David Stern repeated the phrase almost a half-dozen times in his Thursday night news conference.

"We await the response from the union," the NBA commissioner said, throwing the lockout ball onto the players' court while teasing them with the premise of a possible 72-game season.

The owners have made their best offer, Stern implied, and it's up to the players whether there's going to be basketball this season.

But Stern might not like the union's response. The early returns show mostly scorn.

"We are trying to grow the game of basketball, and under the terms that have been presented to us, the game of basketball for us from a players' perspective financially will not be growing," Dallas Mavericks guard Jason Terry said Friday during an ESPN radio interview.

"We will actually be getting rid of a class. In life and society there are three classes — there's the upper class, the middle class and lower class. And what the owners are trying to do right now, what their proposal is, get rid of the middle class so you have one or two guys on each team making 'X' and the rest of the guys crunched down at a smaller number and then no middle ground."

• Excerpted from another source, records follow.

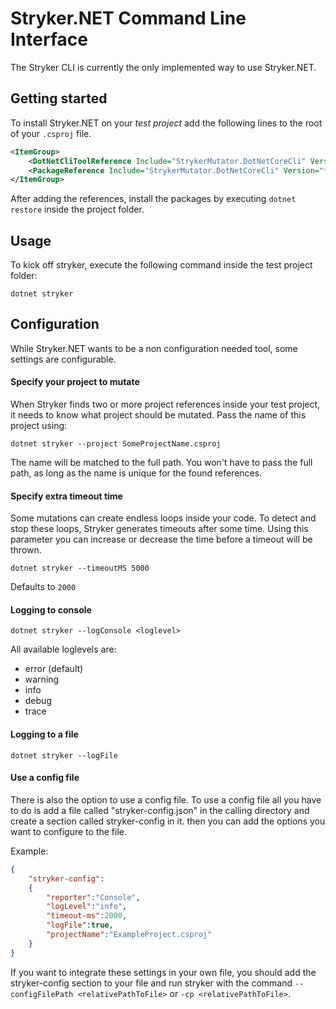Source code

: # Stryker.NET Command Line Interface
The Stryker CLI is currently the only implemented way to use Stryker.NET. 

## Getting started
To install Stryker.NET on your *test project* add the following lines to the root of your `.csproj` file.

``` XML
<ItemGroup>
    <DotNetCliToolReference Include="StrykerMutator.DotNetCoreCli" Version="*" />
    <PackageReference Include="StrykerMutator.DotNetCoreCli" Version="*" />
</ItemGroup>
```

After adding the references, install the packages by executing `dotnet restore` inside the project folder.

## Usage
To kick off stryker, execute the following command inside the test project folder:

`dotnet stryker`

## Configuration
While Stryker.NET wants to be a non configuration needed tool, some settings are configurable.

#### Specify your project to mutate
When Stryker finds two or more project references inside your test project, it needs to know what project should be mutated. Pass the name of this project using:

`dotnet stryker --project SomeProjectName.csproj`

The name will be matched to the full path. You won't have to pass the full path, as long as the name is unique for the found references.

#### Specify extra timeout time
Some mutations can create endless loops inside your code. To detect and stop these loops, Stryker generates timeouts after some time. Using this parameter you can increase or decrease the time before a timeout will be thrown.

`dotnet stryker --timeoutMS 5000`

Defaults to `2000`

#### Logging to console

`dotnet stryker --logConsole <loglevel>`

All available loglevels are:
* error (default)
* warning
* info
* debug
* trace

#### Logging to a file

`dotnet stryker --logFile`

#### Use a config file
There is also the option to use a config file. To use a config file all you have to do is add a file called "stryker-config.json" in the calling directory and create a section called stryker-config in it. then you can add the options you want to configure to the file.

Example:
```json
{
    "stryker-config":
    {
        "reporter":"Console",
        "logLevel":"info",
        "timeout-ms":2000,
        "logFile":true,
        "projectName":"ExampleProject.csproj"
    }
}
```

If you want to integrate these settings in your own file, you should add the stryker-config section to your file and run stryker with the command `--configFilePath <relativePathToFile>` or `-cp <relativePathToFile>`.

Terry was referring to the mid-level exception, a rapidly shrinking free-agent tool. Teams that were over the salary cap last season could sign a middle-of-the-road free agent for up to five years and $29 million, though that option fell to three years and about $9 million in the owners' latest proposal.

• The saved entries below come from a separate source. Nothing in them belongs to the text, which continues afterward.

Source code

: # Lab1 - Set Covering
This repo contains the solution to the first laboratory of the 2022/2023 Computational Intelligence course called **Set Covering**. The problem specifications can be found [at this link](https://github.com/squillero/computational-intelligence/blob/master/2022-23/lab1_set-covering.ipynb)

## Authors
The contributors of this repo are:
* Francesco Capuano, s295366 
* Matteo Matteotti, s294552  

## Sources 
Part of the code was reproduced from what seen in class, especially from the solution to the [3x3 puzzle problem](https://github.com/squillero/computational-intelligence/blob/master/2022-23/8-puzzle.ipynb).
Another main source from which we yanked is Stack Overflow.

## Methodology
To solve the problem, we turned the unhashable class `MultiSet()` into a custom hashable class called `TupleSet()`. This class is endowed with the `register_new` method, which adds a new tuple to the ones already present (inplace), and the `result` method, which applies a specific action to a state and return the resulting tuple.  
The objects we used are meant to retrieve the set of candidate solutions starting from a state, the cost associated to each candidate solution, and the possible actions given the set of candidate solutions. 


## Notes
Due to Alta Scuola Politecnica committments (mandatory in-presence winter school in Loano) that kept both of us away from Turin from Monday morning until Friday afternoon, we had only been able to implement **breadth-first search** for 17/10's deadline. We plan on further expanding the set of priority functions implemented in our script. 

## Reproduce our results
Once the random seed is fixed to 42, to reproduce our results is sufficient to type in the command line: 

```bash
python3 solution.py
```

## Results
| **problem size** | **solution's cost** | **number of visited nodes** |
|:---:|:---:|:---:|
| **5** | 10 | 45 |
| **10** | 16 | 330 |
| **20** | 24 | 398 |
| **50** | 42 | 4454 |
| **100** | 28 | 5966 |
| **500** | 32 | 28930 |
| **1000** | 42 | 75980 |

Lakers forward Metta World Peace, formerly Ron Artest, seemed to agree with Terry, in his own way.

"It's bigger than just a lockout. It's an educational experience," World Peace said at a promotional appearance for Sungevity, a solar rooftop specialist. "I went through it twice. I got suspended for how I reacted in Detroit (in the 2004 "Palace Brawl") and saw they were able to take my paycheck. Now I'm locked out again. I can't receive a check. It's more educational for me than anything."

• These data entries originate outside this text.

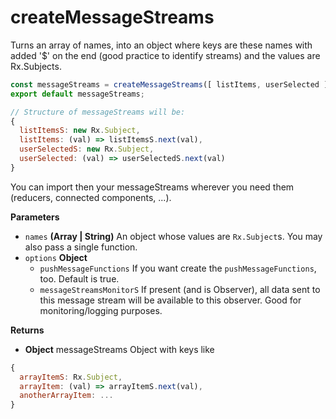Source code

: # createMessageStreams

Turns an array of names, into an object where keys are these names with added '$' on the end (good practice to identify streams) and the values are Rx.Subjects.

```javascript
const messageStreams = createMessageStreams([ listItems, userSelected ]);
export default messageStreams;

// Structure of messageStreams will be:
{
  listItemsS: new Rx.Subject,
  listItems: (val) => listItemsS.next(val),
  userSelectedS: new Rx.Subject,
  userSelected: (val) => userSelectedS.next(val)
}
```

You can import then your messageStreams wherever you need them (reducers, connected components, ...).


**Parameters**

- `names` **(Array | String)** An object whose values are `Rx.Subject`s. You may also pass a single function.
- `options` **Object**
  - `pushMessageFunctions` If you want create the `pushMessageFunctions`, too. Default is true.
  - `messageStreamsMonitorS` If present (and is Observer), all data sent to this message stream will be available to this observer. Good for monitoring/logging purposes.

**Returns**

- **Object** messageStreams Object with keys like

```javascript
{
  arrayItemS: Rx.Subject,
  arrayItem: (val) => arrayItemS.next(val),
  anotherArrayItem: ...
}
```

World Peace wasn't alone in his apparent displeasure.

"We (gave) them 350 (million) per yr plus were taking paycuts," Phoenix forward Jared Dudley wrote on Twitter about NBA owners. "Obviously it's not enough."

The players agreed to a 50-50 split of basketball revenue after earning 57 percent last season, but they want more concessions from owners on numerous peripheral items such as the mid-level exception and lighter luxury taxes for free-spending teams.

Player representatives from all 30 teams will meet Monday or Tuesday in New York to analyze the latest offer.

If they reject it, the next step might be to dissolve the union or invoke the more expedited "disclaimer of interest," both of which would allow players to file antitrust lawsuits against the league.